TypeError: init() missing 1 required positional argument: 'source_path'

Question

TypeError: init() missing 1 required positional argument: 'source_path'

Astronaut-diode opened this issue a year ago · comments

Hello, I am not sure whether it is caused by the environment problem or the failure to upload your last code update. I followed the require prompt in README and installed the environment, but there are some errors in running the following commands. Here's an example. My environment, called MANDO, runs commands that are copied directly.

=======================================================================
(MANDO) astronaut@dell-PowerEdge-T640:/data/space_station/ge-sc$ python node_classifier.py -ld ./logs/node_classification/cfg/gae/access_control --output_models ./models/node_classification/cfg/gae/access_control --dataset ./experiments/ge-sc-data/source_code/access_control/buggy_curated/ --compressed_graph ./experiments/ge-sc-data/source_code/access_control/buggy_curated/cfg_compressed_graphs.gpickle --node_feature gae --feature_extractor ./experiments/ge-sc-data/source_code/gesc_matrices_node_embedding/matrix_gae_dim128_of_core_graph_of_access_control_cfg_buggy_curated.pkl --testset ./experiments/ge-sc-data/source_code/access_control/curated --seed 1
Using backend: pytorch
Training phase
Getting features
Traceback (most recent call last):
File "node_classifier.py", line 240, in
train_results, val_results = main(args)
File "node_classifier.py", line 56, in main
model = MANDONodeClassifier(args['compressed_graph'], feature_extractor=feature_extractor, node_feature=args['node_feature'], device=device)
TypeError: init() missing 1 required positional argument: 'source_path'

minhnn · Answer 1 · Wed Mar 01 2023 11:05:15 GMT+0800 (China Standard Time)

Hello, The source_path parameter was removed at this commit. Please make sure you pull the latest version. Btw, this command still work well from my side.

徐敬杰 · Answer 2 · Wed Mar 01 2023 13:37:40 GMT+0800 (China Standard Time)

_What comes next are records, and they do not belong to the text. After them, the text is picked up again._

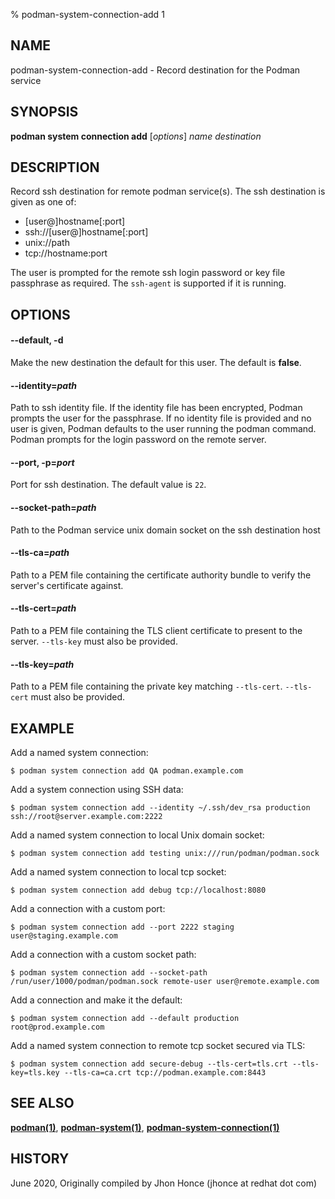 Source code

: % podman-system-connection-add 1

## NAME
podman\-system\-connection\-add - Record destination for the Podman service

## SYNOPSIS
**podman system connection add** [*options*] *name* *destination*

## DESCRIPTION
Record ssh destination for remote podman service(s). The ssh destination is given as one of:
 - [user@]hostname[:port]
 - ssh://[user@]hostname[:port]
 - unix://path
 - tcp://hostname:port

The user is prompted for the remote ssh login password or key file passphrase as required. The `ssh-agent` is supported if it is running.

## OPTIONS

#### **--default**, **-d**

Make the new destination the default for this user. The default is **false**.

#### **--identity**=*path*

Path to ssh identity file. If the identity file has been encrypted, Podman prompts the user for the passphrase.
If no identity file is provided and no user is given, Podman defaults to the user running the podman command.
Podman prompts for the login password on the remote server.

#### **--port**, **-p**=*port*

Port for ssh destination. The default value is `22`.

#### **--socket-path**=*path*

Path to the Podman service unix domain socket on the ssh destination host

#### **--tls-ca**=*path*

Path to a PEM file containing the certificate authority bundle to verify the server's certificate against.

#### **--tls-cert**=*path*

Path to a PEM file containing the TLS client certificate to present to the server. `--tls-key` must also be provided.

#### **--tls-key**=*path*

Path to a PEM file containing the private key matching `--tls-cert`. `--tls-cert` must also be provided.

## EXAMPLE

Add a named system connection:
```
$ podman system connection add QA podman.example.com
```

Add a system connection using SSH data:
```
$ podman system connection add --identity ~/.ssh/dev_rsa production ssh://root@server.example.com:2222
```

Add a named system connection to local Unix domain socket:
```
$ podman system connection add testing unix:///run/podman/podman.sock
```

Add a named system connection to local tcp socket:
```
$ podman system connection add debug tcp://localhost:8080

```
Add a connection with a custom port:
```
$ podman system connection add --port 2222 staging user@staging.example.com
```

Add a connection with a custom socket path:
```
$ podman system connection add --socket-path /run/user/1000/podman/podman.sock remote-user user@remote.example.com
```

Add a connection and make it the default:
```
$ podman system connection add --default production root@prod.example.com
```

Add a named system connection to remote tcp socket secured via TLS:
```
$ podman system connection add secure-debug --tls-cert=tls.crt --tls-key=tls.key --tls-ca=ca.crt tcp://podman.example.com:8443
```
## SEE ALSO
**[podman(1)](podman.1.md)**, **[podman-system(1)](podman-system.1.md)**, **[podman-system-connection(1)](podman-system-connection.1.md)**


## HISTORY
June 2020, Originally compiled by Jhon Honce (jhonce at redhat dot com)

emm，I really did not understand this question, but now there is a new problem, how to import the data from other papers, I already have tags and source files, but I do not know how to convert them into your format, which I did not find in your submission history or readme.👍

minhnn · Answer 3 · Wed Mar 01 2023 14:52:44 GMT+0800 (China Standard Time)

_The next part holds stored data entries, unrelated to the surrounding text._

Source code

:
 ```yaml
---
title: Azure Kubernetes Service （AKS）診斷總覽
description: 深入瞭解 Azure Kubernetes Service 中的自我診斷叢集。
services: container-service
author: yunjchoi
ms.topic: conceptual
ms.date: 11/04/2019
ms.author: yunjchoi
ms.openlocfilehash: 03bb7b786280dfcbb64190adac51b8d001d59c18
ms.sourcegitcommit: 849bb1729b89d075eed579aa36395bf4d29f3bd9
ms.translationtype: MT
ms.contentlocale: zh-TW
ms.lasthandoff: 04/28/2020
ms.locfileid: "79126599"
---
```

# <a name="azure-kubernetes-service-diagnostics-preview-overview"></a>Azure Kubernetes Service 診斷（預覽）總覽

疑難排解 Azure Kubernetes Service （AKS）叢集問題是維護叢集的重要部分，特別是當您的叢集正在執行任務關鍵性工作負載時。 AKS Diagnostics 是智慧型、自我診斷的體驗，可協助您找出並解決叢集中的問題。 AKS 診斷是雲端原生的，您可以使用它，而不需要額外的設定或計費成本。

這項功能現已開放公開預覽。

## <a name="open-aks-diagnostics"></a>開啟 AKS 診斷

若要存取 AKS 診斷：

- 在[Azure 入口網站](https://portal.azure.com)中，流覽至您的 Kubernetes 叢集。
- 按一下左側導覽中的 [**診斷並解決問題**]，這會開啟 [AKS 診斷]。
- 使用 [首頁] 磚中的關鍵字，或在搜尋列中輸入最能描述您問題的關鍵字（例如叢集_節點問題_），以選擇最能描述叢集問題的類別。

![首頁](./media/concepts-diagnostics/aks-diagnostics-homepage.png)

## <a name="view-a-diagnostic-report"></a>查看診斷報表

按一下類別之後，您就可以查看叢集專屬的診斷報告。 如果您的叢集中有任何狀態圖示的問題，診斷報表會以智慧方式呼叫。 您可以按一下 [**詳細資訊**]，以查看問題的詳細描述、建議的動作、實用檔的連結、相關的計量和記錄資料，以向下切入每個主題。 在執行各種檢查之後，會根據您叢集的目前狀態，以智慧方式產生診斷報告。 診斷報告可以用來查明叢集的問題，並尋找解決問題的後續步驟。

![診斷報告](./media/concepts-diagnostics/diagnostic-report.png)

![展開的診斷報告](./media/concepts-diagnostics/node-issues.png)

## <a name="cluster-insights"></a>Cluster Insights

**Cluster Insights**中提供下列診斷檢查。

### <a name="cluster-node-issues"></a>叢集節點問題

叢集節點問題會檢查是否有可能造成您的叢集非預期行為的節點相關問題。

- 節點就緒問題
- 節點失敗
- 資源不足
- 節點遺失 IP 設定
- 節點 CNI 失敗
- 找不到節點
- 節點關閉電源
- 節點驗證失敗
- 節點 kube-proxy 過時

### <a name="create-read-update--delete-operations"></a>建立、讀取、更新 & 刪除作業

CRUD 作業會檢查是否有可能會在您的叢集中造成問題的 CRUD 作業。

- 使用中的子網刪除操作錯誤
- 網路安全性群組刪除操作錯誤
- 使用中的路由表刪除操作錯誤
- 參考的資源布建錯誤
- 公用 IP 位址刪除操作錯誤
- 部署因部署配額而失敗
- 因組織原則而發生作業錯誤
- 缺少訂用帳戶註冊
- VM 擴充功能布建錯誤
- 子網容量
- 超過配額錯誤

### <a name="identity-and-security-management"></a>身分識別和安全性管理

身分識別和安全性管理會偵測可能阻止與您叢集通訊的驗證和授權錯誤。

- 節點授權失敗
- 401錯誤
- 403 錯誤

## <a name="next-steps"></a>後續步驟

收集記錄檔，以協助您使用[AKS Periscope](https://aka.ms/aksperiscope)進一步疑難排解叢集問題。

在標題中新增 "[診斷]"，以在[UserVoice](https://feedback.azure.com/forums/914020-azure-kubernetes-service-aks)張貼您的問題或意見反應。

Firstly, Thank you for your comments, we're lacking of some input preprocessing. We will update it.
The current required input are a compressed_graph which can generated by the scripts in process_graphs folder. In addition, when using node_feature are "GAE" or "LINE" or "Node2vec" as input node feature, you have to refer to those papers and generate nodes' features from the compressed_graph. We didn't include "GAE" or "LINE" or "Node2vec" tools inside this repo, we just dump their output of our current dataset to .pkl files in gesc_matrices_node_embedding folder.

徐敬杰 · Answer 4 · Wed Mar 01 2023 14:59:41 GMT+0800 (China Standard Time)

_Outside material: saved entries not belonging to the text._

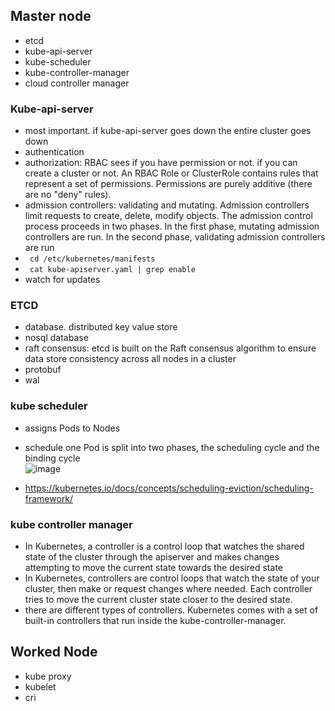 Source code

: 
## Master node
- etcd
- kube-api-server
- kube-scheduler
- kube-controller-manager
- cloud controller manager


### Kube-api-server
- most important. if kube-api-server goes down the entire cluster goes down
- authentication
- authorization: RBAC sees if you have permission or not. if you can create a cluster or not. An RBAC Role or ClusterRole contains rules that represent a set of permissions. Permissions are purely additive (there are no "deny" rules).
- admission controllers: validating and mutating. Admission controllers limit requests to create, delete, modify objects. The admission control process proceeds in two phases. In the first phase, mutating admission controllers are run. In the second phase, validating admission controllers are run
- ``` cd /etc/kubernetes/manifests```
- ``` cat kube-apiserver.yaml | grep enable```
- watch for updates

### ETCD
- database. distributed key value store
- nosql database
- raft consensus: etcd is built on the Raft consensus algorithm to ensure data store consistency across all nodes in a cluster
- protobuf
- wal

### kube scheduler
-  assigns Pods to Nodes
-  schedule one Pod is split into two phases, the scheduling cycle and the binding cycle <br/>
  ![image](https://github.com/zainabmirkar/100DaysOfDevOps/assets/85761276/55012db3-7b7e-4127-99d2-0aca90c2df3f)

- https://kubernetes.io/docs/concepts/scheduling-eviction/scheduling-framework/

### kube controller manager
- In Kubernetes, a controller is a control loop that watches the shared state of the cluster through the apiserver and makes changes attempting to move the current state towards the desired state
- In Kubernetes, controllers are control loops that watch the state of your cluster, then make or request changes where needed. Each controller tries to move the current cluster state closer to the desired state.
- there are different types of controllers. Kubernetes comes with a set of built-in controllers that run inside the kube-controller-manager.


## Worked Node
- kube proxy
- kubelet
- cri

Yes, I've already discovered that when creating a new dataset, if you use "GAE" or "LINE" or "Node2vec", the file you need to read doesn't actually exist. Also, I see that your paper should be written about GCN, not GAE.

徐敬杰 · Answer 5 · Wed Mar 01 2023 15:06:15 GMT+0800 (China Standard Time)

So I was very curious about how to recreate GAE, LINE, and Node2vec.

Hoang H. Nguyen · Answer 6 · Wed Mar 01 2023 16:28:36 GMT+0800 (China Standard Time)

Hi, we reused the following GitHub repository with minor modifications to generate the node embeddings of the LINE and Node2vec models.
https://github.com/shenweichen/GraphEmbedding

And the authors' repository with the GAE (or GCN) model.
https://github.com/tkipf/gae

However, please note that the above Github repositories are quite old. It is required to set up a specified environment with some old settings to run them.

徐敬杰 · Answer 7 · Wed Mar 01 2023 16:45:05 GMT+0800 (China Standard Time)

Do you mean to feed those cfg_cg_compressed_graphs.gpickle files into these two libraries to generate the corresponding pre-trained embedded files? Which is the model that you read in when the option is "GAE" or "LINE" or "Node2vec"?

Hoang H. Nguyen · Answer 8 · Wed Mar 01 2023 16:57:05 GMT+0800 (China Standard Time)

Do you mean to feed those cfg_cg_compressed_graphs.gpickle files into these two libraries to generate the corresponding pre-trained embedded files?

Yes. You feed the cfg_cg_compressed_graphs.gpickle files (using NetworkX format) to the two libraries to generate the corresponding embedded files.

徐敬杰 · Answer 9 · Wed Mar 01 2023 16:59:38 GMT+0800 (China Standard Time)

Thank you. I'll give it a try and hope for the best. :)

徐敬杰 · Answer 10 · Thu Mar 02 2023 14:34:44 GMT+0800 (China Standard Time)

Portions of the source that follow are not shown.